[Rendered images with source text]
------------------------------------------------

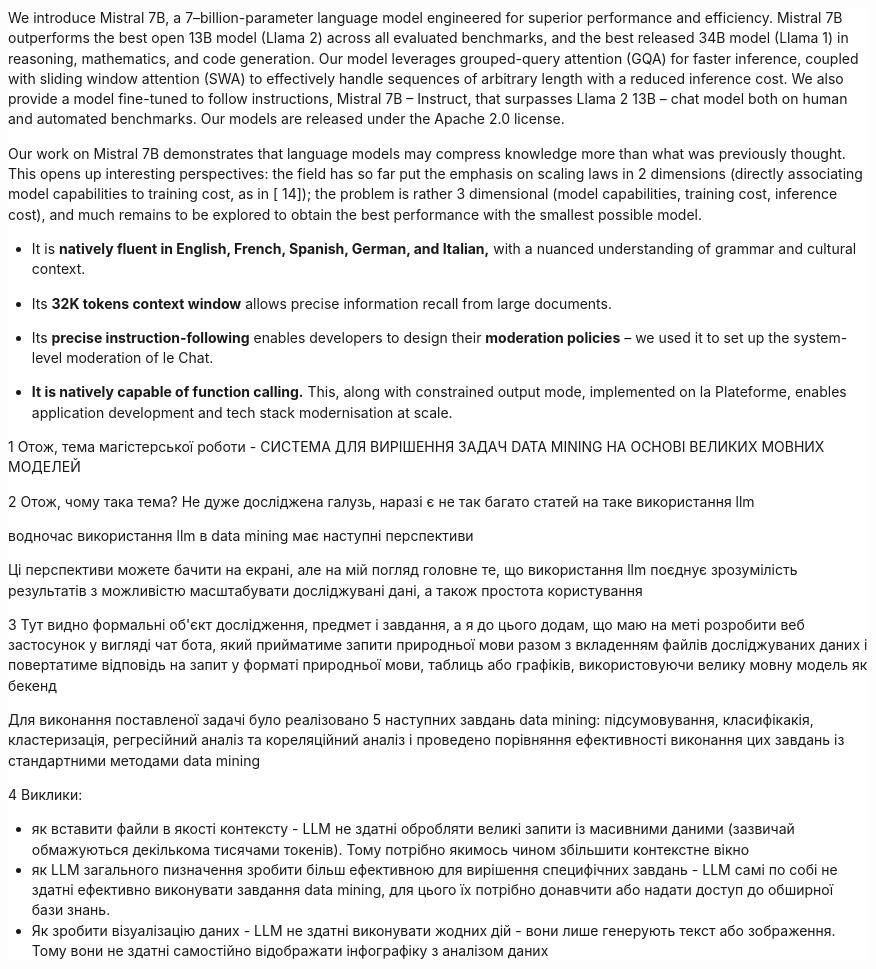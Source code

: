 We introduce Mistral 7B, a 7–billion-parameter language model engineered for
superior performance and efficiency. Mistral 7B outperforms the best open 13B
model (Llama 2) across all evaluated benchmarks, and the best released 34B
model (Llama 1) in reasoning, mathematics, and code generation. Our model
leverages grouped-query attention (GQA) for faster inference, coupled with sliding
window attention (SWA) to effectively handle sequences of arbitrary length with a
reduced inference cost. We also provide a model fine-tuned to follow instructions,
Mistral 7B – Instruct, that surpasses Llama 2 13B – chat model both on human and
automated benchmarks. Our models are released under the Apache 2.0 license.



Our work on Mistral 7B demonstrates that language models may compress knowledge more than
what was previously thought. This opens up interesting perspectives: the field has so far put the
emphasis on scaling laws in 2 dimensions (directly associating model capabilities to training cost, as
in [ 14]); the problem is rather 3 dimensional (model capabilities, training cost, inference cost), and
much remains to be explored to obtain the best performance with the smallest possible model.



- It is **natively fluent in English, French, Spanish, German, and Italian,** with a nuanced understanding of grammar and cultural context.
    
- Its **32K tokens context window** allows precise information recall from large documents.
    
- Its **precise instruction-following** enables developers to design their **moderation policies** – we used it to set up the system-level moderation of le Chat.
    
- **It is natively capable of function calling.** This, along with constrained output mode, implemented on la Plateforme, enables application development and tech stack modernisation at scale.



1
Отож, тема магістерської роботи - СИСТЕМА ДЛЯ ВИРІШЕННЯ ЗАДАЧ DATA MINING НА ОСНОВІ ВЕЛИКИХ МОВНИХ МОДЕЛЕЙ

2
Отож, чому така тема? 
Не дуже досліджена галузь, наразі є не так багато статей на таке використання llm

водночас використання llm в data mining має наступні перспективи

Ці перспективи можете бачити на екрані, але на мій погляд головне те, що використання llm поєднує зрозумілість результатів з можливістю масштабувати досліджувані дані, а також простота користування


3
Тут видно формальні об'єкт дослідження, предмет і завдання, а я до цього додам, що маю на меті розробити веб застосунок у вигляді чат бота, який прийматиме запити природньої мови разом з вкладенням файлів досліджуваних даних і повертатиме відповідь на запит у форматі природньої мови, таблиць або графіків, використовуючи велику мовну модель як бекенд

Для виконання поставленої задачі було реалізовано 5 наступних завдань data mining: підсумовування, класифікакія, кластеризація, регресійний аналіз та кореляційний аналіз і проведено порівняння ефективності виконання цих завдань із стандартними методами data mining

4
Виклики:
- як вставити файли в якості контексту - LLM не здатні обробляти великі запити із масивними даними (зазвичай обмажуються декількома тисячами токенів). Тому потрібно якимось чином збільшити контекстне вікно
- як LLM загального пизначення зробити більш ефективною для вирішення специфічних завдань - LLM самі по собі не здатні ефективно виконувати завдання data mining, для цього їх потрібно донавчити або надати доступ до обширної бази знань.
- Як зробити візуалізацію даних - LLM не здатні виконувати жодних дій - вони лише генерують текст або зображення. Тому вони не здатні самостійно відображати інфографіку з аналізом даних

------------------------------------------------

### TASK DESCRIPTION
Out of the data above, give again only the lines starting at the one holding "in [ 14]); the" and ending at the one holding "- It is **natively", unchanged.

### FINAL ANSWER
in [ 14]); the problem is rather 3 dimensional (model capabilities, training cost, inference cost), and
much remains to be explored to obtain the best performance with the smallest possible model.



- It is **natively fluent in English, French, Spanish, German, and Italian,** with a nuanced understanding of grammar and cultural context.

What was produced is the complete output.